Erklärungen der NPD aus dem Jahr 1965, als sie mit der Partei sympathisierte, illustrieren Riefenstahl faschistische Kontinuität sehr klar: „Man darf die erzieherische Wirkung der Konzentrationslager nicht vergessen, die aus vielen Rotfrontkämpfern und Marxisten anständige Deutsche gemacht hat.“ (Stellvertretender Landesvorsitzender der NPD Baden-Württemberg, Peter Stöckicht) „Der Arbeiter muss dort eingesetzt werden können, wo er den deutschen Interessen dient.
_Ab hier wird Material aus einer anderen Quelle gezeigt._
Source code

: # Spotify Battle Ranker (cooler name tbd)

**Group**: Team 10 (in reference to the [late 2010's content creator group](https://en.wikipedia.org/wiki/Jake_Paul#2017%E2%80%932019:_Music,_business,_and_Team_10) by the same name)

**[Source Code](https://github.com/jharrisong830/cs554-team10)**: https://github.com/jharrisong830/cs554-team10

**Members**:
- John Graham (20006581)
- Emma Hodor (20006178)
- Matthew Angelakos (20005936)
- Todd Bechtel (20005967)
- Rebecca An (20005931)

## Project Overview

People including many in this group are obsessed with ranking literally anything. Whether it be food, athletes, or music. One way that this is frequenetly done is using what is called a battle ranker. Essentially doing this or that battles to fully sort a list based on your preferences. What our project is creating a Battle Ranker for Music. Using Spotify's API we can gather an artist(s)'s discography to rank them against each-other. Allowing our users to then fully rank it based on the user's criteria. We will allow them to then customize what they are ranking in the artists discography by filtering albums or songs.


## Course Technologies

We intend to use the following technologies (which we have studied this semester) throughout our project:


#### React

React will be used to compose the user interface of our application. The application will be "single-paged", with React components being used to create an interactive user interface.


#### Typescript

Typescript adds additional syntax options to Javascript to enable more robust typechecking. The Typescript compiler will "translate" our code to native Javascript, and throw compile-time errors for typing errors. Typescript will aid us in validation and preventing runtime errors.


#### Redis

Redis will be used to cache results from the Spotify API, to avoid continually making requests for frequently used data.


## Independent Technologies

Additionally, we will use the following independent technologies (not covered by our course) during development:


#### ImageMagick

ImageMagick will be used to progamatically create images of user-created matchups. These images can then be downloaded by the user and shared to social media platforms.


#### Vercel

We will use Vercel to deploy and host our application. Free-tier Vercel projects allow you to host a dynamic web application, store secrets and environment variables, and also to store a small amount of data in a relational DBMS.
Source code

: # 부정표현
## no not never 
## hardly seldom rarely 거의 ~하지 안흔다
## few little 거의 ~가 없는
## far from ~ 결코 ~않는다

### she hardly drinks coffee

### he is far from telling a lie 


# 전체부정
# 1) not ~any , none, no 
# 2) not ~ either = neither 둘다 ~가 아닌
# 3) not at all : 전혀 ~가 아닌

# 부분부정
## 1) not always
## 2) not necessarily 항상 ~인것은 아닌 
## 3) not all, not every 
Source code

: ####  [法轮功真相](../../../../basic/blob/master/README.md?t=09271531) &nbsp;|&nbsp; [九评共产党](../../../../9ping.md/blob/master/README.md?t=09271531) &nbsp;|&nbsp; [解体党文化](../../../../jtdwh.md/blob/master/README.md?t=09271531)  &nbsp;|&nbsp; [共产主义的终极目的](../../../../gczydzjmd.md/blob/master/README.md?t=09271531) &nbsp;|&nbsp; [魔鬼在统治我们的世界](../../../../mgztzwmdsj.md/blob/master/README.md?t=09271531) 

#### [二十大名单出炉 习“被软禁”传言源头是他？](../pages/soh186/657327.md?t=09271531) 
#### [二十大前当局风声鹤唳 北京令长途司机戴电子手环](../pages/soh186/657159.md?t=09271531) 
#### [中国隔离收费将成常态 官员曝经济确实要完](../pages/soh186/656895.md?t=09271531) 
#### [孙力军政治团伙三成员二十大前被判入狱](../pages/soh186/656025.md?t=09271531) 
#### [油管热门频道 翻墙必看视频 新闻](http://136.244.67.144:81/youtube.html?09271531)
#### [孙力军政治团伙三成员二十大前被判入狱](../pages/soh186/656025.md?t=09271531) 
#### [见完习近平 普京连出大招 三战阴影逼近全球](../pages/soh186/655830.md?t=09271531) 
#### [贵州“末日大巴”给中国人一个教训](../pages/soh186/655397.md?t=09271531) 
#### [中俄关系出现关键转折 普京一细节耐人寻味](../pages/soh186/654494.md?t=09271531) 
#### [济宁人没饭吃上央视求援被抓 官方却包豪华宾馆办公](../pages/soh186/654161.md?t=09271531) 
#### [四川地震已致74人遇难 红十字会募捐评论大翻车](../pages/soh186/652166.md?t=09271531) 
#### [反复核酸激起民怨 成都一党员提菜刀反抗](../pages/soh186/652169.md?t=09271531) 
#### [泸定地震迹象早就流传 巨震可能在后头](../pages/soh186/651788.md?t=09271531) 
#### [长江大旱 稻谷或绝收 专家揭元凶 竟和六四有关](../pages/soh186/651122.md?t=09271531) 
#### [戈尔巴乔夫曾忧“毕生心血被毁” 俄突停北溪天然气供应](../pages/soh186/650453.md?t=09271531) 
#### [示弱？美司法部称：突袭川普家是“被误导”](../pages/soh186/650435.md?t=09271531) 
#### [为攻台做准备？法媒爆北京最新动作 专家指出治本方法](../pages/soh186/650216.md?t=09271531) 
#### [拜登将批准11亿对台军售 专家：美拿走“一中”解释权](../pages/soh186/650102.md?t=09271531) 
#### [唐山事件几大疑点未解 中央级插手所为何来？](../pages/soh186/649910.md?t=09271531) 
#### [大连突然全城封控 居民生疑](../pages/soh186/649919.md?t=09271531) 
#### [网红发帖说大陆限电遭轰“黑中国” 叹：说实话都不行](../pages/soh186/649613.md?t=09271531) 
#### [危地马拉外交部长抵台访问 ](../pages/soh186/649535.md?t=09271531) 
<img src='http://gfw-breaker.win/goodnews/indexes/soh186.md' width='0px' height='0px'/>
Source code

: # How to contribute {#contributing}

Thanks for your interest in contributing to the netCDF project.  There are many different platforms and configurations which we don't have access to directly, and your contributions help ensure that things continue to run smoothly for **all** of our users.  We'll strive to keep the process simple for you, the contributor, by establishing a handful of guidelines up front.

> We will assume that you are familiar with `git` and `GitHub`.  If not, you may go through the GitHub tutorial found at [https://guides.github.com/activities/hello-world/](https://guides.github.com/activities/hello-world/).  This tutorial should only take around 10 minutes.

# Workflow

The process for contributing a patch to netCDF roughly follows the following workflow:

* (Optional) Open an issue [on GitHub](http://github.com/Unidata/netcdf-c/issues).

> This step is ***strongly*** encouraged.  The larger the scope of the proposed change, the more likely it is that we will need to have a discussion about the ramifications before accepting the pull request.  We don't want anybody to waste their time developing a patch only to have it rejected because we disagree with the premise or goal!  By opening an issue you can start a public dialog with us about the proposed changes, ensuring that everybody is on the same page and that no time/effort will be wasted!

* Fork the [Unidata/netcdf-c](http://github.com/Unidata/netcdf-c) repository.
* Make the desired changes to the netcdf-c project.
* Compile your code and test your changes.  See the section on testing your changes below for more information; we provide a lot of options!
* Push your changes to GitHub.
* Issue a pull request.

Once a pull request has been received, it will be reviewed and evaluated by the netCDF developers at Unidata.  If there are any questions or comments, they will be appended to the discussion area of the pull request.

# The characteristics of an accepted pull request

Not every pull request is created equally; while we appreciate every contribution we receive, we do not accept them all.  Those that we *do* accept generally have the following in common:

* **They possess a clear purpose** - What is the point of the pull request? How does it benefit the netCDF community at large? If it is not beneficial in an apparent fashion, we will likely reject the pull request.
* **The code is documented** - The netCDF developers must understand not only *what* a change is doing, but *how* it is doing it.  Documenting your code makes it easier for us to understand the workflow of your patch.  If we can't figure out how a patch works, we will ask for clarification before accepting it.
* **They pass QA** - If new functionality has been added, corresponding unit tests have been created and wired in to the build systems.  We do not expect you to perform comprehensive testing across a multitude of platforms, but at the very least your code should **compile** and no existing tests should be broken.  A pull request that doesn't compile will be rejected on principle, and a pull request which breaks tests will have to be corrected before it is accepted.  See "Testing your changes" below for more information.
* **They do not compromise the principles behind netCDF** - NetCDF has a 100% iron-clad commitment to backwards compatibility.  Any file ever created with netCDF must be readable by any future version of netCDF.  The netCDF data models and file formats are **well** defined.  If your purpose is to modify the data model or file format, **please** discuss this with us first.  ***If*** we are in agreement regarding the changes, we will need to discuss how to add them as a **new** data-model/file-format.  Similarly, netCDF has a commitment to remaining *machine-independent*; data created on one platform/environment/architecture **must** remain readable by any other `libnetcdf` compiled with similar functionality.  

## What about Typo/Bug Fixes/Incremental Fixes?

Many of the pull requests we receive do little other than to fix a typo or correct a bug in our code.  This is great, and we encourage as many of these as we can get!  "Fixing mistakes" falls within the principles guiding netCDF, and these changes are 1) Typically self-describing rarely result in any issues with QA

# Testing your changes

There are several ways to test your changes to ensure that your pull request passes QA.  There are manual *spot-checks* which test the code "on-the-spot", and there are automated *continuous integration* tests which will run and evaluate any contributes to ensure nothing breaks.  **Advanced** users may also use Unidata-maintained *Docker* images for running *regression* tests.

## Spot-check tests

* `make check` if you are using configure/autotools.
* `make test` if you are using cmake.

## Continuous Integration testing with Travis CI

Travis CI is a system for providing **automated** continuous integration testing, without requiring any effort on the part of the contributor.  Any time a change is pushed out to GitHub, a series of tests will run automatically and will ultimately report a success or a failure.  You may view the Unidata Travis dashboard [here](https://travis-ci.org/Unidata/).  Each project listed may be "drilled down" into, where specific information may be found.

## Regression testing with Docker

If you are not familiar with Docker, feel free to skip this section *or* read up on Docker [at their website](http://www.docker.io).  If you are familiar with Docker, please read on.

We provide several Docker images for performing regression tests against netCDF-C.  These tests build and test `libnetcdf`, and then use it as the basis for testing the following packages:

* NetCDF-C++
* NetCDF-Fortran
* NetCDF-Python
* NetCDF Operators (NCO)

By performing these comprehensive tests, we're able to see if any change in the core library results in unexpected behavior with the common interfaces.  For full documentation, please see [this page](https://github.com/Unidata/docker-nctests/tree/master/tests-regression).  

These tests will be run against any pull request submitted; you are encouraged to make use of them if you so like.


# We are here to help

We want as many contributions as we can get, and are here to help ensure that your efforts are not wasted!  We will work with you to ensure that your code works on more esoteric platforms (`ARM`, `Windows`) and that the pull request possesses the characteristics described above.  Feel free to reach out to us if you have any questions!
Es geht nicht an, dass bestimmte Verbände den Arbeiter zu Streiks und Arbeitsplatzwechsel ermutigen. Der Arbeiter muss an seinem Platz dem Vaterland dienen.“ (Vorsitzender des NPD-Kreisverbandes München, Josef Truxa)
Gleich zu Beginn des Films bekräftigt Riefenstahl, dass ihre ästhetischen Vorstellungen frei von Ideologie seien. Kunst sei für sie das Gegenteil von Politik, ihr Sinn für das Schöne komme aus ihrem tiefsten Innern. Veiel weist nach, dass das es nicht möglich ist, dieses „Innere“ vom Gesellschaftlichen zu trennen.
Dass ihr Ideal vom kraftvollen, idealistischen Menschen, bereit und fähig zu außerordentlichen Entbehrungen, mit Naziidealen kompatibel war, fiel bereits in den 20er Jahren dem berühmten Filmregisseur Carl Mayer auf, als er sie in Gebirgsfilmen sah, wo sie barfuß Felsen erklimmt und sich von Schneelawinen überrollen lässt, wie Riefenstahl im Film einräumt.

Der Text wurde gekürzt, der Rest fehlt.